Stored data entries
Start of Block

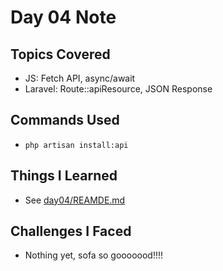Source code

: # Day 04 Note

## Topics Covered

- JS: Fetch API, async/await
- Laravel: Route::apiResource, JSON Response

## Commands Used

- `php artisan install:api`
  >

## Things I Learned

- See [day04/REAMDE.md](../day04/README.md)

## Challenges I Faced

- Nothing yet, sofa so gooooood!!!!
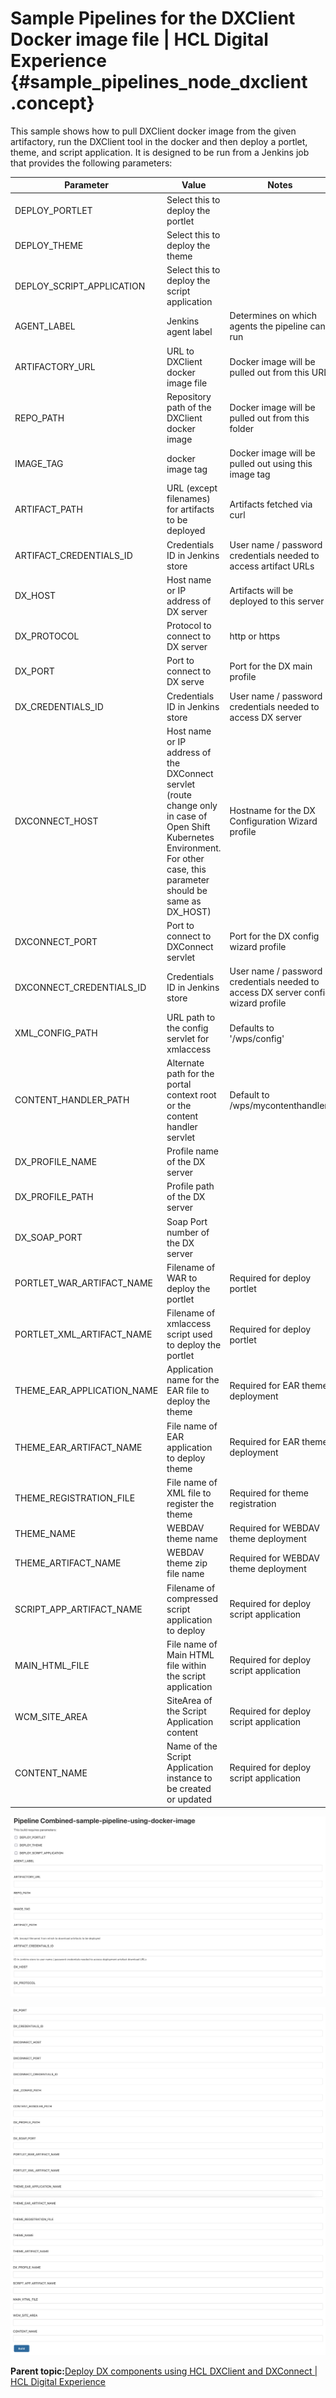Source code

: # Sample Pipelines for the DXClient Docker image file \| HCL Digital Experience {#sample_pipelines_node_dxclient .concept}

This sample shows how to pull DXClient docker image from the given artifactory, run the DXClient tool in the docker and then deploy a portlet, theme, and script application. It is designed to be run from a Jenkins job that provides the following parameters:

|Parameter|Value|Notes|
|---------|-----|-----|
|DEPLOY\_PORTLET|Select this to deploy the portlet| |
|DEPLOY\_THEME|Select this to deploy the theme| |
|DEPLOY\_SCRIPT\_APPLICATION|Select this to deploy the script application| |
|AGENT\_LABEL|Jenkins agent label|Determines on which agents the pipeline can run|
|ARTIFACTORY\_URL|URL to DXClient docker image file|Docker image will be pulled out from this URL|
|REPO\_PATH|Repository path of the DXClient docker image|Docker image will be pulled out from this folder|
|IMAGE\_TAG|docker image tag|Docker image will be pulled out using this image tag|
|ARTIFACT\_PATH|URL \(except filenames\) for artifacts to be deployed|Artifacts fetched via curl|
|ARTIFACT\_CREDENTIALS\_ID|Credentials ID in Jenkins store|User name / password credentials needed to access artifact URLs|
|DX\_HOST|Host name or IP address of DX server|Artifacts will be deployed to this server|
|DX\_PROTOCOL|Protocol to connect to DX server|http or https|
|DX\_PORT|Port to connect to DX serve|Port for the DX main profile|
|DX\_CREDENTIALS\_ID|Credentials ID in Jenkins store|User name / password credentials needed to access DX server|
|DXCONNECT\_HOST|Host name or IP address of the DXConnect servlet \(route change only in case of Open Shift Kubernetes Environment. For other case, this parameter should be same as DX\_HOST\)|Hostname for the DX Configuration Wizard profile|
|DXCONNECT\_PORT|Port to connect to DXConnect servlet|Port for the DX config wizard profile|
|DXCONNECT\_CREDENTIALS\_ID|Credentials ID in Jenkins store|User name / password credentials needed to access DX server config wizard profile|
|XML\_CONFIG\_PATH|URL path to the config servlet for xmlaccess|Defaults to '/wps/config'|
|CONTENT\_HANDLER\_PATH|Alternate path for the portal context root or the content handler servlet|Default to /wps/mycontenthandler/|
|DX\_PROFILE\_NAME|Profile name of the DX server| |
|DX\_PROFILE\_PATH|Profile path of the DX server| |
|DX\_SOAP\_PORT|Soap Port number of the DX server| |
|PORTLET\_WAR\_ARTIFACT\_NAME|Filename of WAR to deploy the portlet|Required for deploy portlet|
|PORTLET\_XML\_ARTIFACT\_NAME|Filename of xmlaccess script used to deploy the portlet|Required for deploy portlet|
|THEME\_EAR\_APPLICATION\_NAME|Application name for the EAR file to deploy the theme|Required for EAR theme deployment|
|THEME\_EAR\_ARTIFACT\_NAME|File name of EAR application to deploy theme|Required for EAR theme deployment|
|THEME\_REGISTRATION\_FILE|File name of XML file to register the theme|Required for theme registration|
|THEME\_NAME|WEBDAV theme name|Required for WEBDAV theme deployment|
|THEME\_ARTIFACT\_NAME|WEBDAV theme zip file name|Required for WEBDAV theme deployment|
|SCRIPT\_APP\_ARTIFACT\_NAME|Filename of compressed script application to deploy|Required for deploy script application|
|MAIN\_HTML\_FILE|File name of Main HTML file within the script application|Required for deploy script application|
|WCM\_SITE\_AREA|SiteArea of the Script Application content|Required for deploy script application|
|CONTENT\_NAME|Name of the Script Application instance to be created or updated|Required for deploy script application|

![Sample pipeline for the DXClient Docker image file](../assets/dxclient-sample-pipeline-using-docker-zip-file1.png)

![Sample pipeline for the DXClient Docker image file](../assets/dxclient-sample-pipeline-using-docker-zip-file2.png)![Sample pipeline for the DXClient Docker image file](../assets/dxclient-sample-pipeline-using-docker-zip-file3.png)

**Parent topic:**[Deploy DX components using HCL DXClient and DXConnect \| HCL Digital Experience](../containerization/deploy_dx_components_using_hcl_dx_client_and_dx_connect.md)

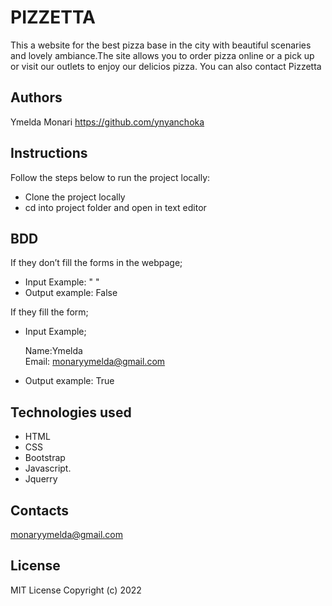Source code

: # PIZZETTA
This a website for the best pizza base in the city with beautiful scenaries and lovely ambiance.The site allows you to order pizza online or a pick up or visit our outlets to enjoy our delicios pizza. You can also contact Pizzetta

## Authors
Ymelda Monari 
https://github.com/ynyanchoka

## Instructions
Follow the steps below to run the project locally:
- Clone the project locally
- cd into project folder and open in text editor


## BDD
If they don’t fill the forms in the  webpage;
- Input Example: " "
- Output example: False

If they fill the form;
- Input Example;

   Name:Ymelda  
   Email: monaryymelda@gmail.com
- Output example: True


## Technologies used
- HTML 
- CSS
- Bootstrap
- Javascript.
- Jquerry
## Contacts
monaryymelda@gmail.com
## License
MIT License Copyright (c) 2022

End of Block
Start of Block

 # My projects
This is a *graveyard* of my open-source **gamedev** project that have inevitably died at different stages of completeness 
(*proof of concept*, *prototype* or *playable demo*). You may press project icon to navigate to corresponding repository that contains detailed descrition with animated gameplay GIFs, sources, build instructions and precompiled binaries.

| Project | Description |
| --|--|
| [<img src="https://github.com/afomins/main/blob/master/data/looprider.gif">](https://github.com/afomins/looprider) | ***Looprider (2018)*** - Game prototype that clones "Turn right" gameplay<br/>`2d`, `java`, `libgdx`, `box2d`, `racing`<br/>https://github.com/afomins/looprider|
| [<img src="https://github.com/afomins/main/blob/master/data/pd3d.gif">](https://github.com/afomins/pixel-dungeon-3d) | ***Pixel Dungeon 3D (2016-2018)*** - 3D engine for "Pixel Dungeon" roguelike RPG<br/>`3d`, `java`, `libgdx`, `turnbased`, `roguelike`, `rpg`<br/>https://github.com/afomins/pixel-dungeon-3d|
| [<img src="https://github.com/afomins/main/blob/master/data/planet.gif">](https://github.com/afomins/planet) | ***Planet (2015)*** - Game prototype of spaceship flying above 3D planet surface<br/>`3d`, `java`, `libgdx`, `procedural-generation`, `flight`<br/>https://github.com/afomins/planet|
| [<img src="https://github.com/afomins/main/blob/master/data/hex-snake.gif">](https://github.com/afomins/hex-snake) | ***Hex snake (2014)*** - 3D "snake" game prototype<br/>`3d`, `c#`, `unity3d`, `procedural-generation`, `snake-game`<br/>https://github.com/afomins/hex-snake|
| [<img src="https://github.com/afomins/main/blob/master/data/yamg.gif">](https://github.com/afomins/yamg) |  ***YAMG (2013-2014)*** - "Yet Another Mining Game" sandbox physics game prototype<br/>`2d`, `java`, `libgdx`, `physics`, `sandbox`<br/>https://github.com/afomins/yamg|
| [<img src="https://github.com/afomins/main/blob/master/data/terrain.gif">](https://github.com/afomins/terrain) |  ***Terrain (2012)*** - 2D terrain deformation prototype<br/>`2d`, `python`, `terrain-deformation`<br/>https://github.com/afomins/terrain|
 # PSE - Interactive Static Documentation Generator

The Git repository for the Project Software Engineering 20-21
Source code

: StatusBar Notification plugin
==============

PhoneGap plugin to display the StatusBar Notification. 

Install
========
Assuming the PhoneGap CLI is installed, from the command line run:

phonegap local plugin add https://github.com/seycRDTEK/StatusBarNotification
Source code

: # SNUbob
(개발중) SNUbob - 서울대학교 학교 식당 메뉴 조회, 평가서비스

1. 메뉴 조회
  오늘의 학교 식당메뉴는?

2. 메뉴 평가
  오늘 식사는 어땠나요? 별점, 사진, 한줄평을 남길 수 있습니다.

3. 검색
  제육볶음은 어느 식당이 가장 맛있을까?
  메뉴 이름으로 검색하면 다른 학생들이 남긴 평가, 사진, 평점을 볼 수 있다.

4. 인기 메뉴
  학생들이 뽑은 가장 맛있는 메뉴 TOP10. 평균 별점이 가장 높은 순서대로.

End of Block

What you have to do: Reproduce verbatim the lines above, from the line with "access DX server|" through the line with "theme name|Required for WEBDAV theme deployment|".

Exercise output:
|DX\_CREDENTIALS\_ID|Credentials ID in Jenkins store|User name / password credentials needed to access DX server|
|DXCONNECT\_HOST|Host name or IP address of the DXConnect servlet \(route change only in case of Open Shift Kubernetes Environment. For other case, this parameter should be same as DX\_HOST\)|Hostname for the DX Configuration Wizard profile|
|DXCONNECT\_PORT|Port to connect to DXConnect servlet|Port for the DX config wizard profile|
|DXCONNECT\_CREDENTIALS\_ID|Credentials ID in Jenkins store|User name / password credentials needed to access DX server config wizard profile|
|XML\_CONFIG\_PATH|URL path to the config servlet for xmlaccess|Defaults to '/wps/config'|
|CONTENT\_HANDLER\_PATH|Alternate path for the portal context root or the content handler servlet|Default to /wps/mycontenthandler/|
|DX\_PROFILE\_NAME|Profile name of the DX server| |
|DX\_PROFILE\_PATH|Profile path of the DX server| |
|DX\_SOAP\_PORT|Soap Port number of the DX server| |
|PORTLET\_WAR\_ARTIFACT\_NAME|Filename of WAR to deploy the portlet|Required for deploy portlet|
|PORTLET\_XML\_ARTIFACT\_NAME|Filename of xmlaccess script used to deploy the portlet|Required for deploy portlet|
|THEME\_EAR\_APPLICATION\_NAME|Application name for the EAR file to deploy the theme|Required for EAR theme deployment|
|THEME\_EAR\_ARTIFACT\_NAME|File name of EAR application to deploy theme|Required for EAR theme deployment|
|THEME\_REGISTRATION\_FILE|File name of XML file to register the theme|Required for theme registration|
|THEME\_NAME|WEBDAV theme name|Required for WEBDAV theme deployment|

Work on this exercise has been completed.